California’s should tell us … we don’t want to go there!
By Jack E. Lohman
Wisconsin is heading in that direction, unless Governor-elect Scott Walker changes the way state politicians do business. He’s been part of the problem in the past; let’s hope he is the solution today.
California voters have only one group to blame for their $25B budget shortfall; themselves. In the early 2000’s they voted against a referendum that would have created “optional” public funding of campaigns, and so their politicians continued doing what their privatized funders wanted them to do: SPEND MONEY!
And spend it especially on waste… because waste is profitable to those who receive it.
But they have nothing on us. In 2000 over 90% of Wisconsin’s voters approved a campaign finance reform referendum, and Walker and his colleagues gave us a bill with a poison pill destined to kill it dead after the elections. The courts killed it — as the legislature connived — and our budget has skyrocketed since.
If Walker wants to be an effective governor he must decide early on whose side he’s on. Does he want to govern or is campaign money to govern, as it does out west? If the latter, we must throw him and his cronies out in 2012. But if the former Walker could make an important mark on Wisconsin history.
Let’s give him a chance.
If he wants to govern, his crew must pass a public funding of campaigns bill — “optional” to make it constitutional — and before the game starts, not after three years of haggling and tax giveaways. It’ll cost about $5 per taxpayer per year but will save easily twenty times that in wasteful spending. It’s a no-brainer, but those currently funding the elections will oppose it because they’ll lose control of the politicians and their taxing habits.
Walker is correct that the state is spending far too much money. Exorbitant public employee wages and benefits, and unnecessary and inefficient government departments are just a few that must go. But so must excessive contracts to private companies that fund the elections. Spending goes up when campaign contributions go up, so we know the culprit.
And we must quit complaining about not being able to afford needed things while we simultaneously cut our taxes that pay for them.
Walker could be our best governor ever… or our worst. We’ll have to wait and see.
But let’s also put this to rest:
Who really does create jobs?
The little guy who spends money on his family (the demand side) is the only one in the formula that’s indispensable. Somebody’s got to buy something to start the ball rolling. The crafty CEO who positions himself as the middle-man and pockets the profits (the supply side) can be replaced with the workers.
It’s the little guy that buys product that keeps the other little guys working.

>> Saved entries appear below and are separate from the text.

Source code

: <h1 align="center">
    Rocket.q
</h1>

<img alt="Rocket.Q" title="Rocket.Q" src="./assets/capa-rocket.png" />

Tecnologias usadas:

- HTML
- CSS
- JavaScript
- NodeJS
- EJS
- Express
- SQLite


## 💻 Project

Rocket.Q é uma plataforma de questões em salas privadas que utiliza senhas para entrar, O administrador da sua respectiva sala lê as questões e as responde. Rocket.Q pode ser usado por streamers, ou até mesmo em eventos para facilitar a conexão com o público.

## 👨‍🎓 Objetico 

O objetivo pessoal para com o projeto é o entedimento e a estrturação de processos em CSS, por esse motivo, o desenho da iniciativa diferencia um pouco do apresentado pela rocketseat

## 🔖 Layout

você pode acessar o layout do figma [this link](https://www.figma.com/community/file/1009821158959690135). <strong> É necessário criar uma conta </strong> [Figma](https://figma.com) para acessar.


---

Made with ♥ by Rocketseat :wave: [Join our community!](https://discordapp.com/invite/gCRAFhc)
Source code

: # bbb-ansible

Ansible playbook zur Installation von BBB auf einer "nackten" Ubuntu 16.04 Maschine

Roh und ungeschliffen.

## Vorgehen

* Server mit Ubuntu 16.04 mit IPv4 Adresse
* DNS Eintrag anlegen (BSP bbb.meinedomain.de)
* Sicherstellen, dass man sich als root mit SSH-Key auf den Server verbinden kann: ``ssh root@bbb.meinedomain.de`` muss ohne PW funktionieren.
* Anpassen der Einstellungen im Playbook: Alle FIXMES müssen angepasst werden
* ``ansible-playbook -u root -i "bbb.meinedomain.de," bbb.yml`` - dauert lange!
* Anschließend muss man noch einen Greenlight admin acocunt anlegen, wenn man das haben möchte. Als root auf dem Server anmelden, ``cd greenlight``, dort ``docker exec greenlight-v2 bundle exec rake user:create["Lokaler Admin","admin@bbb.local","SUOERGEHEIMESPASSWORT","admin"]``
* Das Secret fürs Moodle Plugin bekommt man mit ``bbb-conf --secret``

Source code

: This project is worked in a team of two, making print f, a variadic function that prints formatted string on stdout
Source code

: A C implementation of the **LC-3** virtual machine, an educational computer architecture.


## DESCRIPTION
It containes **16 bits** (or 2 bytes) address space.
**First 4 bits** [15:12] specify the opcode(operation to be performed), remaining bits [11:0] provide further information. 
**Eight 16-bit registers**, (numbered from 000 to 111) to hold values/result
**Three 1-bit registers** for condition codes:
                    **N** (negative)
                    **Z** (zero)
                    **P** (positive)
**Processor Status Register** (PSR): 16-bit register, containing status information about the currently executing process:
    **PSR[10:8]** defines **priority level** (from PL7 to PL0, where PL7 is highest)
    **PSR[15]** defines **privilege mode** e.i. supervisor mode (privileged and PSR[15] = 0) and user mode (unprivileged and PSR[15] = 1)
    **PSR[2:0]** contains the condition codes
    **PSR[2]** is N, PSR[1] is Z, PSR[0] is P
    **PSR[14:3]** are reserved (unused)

It’s nice to have both, but we must whittle down the current CEO waste in the middle. As a former CEO, I know of not one CEO worth more than $1 million per year, but our corporate rules currently allow this ripoff.
But give them credit; their well-rehearsed trickle-down scam has a lot of people worshiping their lie, because they’ve convinced us of how indispensable rich guys are. Importantly, to keep the lie moving they must share their wealth with the politicians that made it all happen.
I wish Obama’s latest giveaway would have been a six-month knife fight, rather than a one-week cave in. And I wish he’d have turned it over to Anthony Weiner to negotiate. As well, why did Bernie Sanders put on a fake filibuster rather than just putting a “hold” on it? And where is Feingold and Kohl on this? Russ can make a real filibuster happen; let’s hope he does.